Input for this task:
··········
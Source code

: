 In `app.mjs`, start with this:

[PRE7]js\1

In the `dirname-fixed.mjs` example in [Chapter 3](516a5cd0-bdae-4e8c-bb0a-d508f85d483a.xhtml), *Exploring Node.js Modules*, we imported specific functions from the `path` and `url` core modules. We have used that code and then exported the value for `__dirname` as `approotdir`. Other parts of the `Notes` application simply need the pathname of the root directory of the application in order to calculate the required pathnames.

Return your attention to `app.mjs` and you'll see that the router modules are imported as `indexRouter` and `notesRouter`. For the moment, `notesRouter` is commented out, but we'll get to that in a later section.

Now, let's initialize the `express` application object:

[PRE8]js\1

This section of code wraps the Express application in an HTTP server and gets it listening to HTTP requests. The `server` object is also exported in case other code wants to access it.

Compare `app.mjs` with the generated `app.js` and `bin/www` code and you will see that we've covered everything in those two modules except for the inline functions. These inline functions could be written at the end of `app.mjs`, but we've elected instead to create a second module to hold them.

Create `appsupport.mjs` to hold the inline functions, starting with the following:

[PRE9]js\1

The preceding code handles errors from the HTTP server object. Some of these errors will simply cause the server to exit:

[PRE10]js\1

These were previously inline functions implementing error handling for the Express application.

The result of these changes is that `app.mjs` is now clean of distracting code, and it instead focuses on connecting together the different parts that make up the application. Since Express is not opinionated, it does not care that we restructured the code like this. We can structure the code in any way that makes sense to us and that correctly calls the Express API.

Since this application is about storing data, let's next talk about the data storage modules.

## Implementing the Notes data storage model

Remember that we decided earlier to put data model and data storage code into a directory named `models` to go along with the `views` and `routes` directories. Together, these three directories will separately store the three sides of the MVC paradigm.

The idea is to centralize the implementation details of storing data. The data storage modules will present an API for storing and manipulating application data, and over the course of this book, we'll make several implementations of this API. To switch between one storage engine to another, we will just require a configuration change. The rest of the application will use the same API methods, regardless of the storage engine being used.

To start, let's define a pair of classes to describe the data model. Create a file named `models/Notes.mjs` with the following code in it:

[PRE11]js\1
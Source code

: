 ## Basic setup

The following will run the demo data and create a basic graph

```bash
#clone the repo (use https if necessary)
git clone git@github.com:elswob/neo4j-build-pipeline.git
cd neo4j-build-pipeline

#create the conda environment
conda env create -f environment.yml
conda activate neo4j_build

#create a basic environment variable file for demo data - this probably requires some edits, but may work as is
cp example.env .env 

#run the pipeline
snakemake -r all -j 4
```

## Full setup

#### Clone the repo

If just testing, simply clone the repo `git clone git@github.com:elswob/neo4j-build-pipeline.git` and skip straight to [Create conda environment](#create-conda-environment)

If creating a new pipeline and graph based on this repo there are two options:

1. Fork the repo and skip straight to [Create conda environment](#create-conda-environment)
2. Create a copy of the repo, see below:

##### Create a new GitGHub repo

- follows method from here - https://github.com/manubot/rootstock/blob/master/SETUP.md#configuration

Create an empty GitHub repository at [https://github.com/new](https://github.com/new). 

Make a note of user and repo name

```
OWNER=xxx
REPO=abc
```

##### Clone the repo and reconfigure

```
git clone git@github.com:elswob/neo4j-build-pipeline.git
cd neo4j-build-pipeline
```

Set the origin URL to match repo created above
··········
Work to be completed: Show every line from the listing above in which the string "example" appears.

Worked solution:
In the `dirname-fixed.mjs` example in [Chapter 3](516a5cd0-bdae-4e8c-bb0a-d508f85d483a.xhtml), *Exploring Node.js Modules*, we imported specific functions from the `path` and `url` core modules. We have used that code and then exported the value for `__dirname` as `approotdir`. Other parts of the `Notes` application simply need the pathname of the root directory of the application in order to calculate the required pathnames.
cp example.env .env 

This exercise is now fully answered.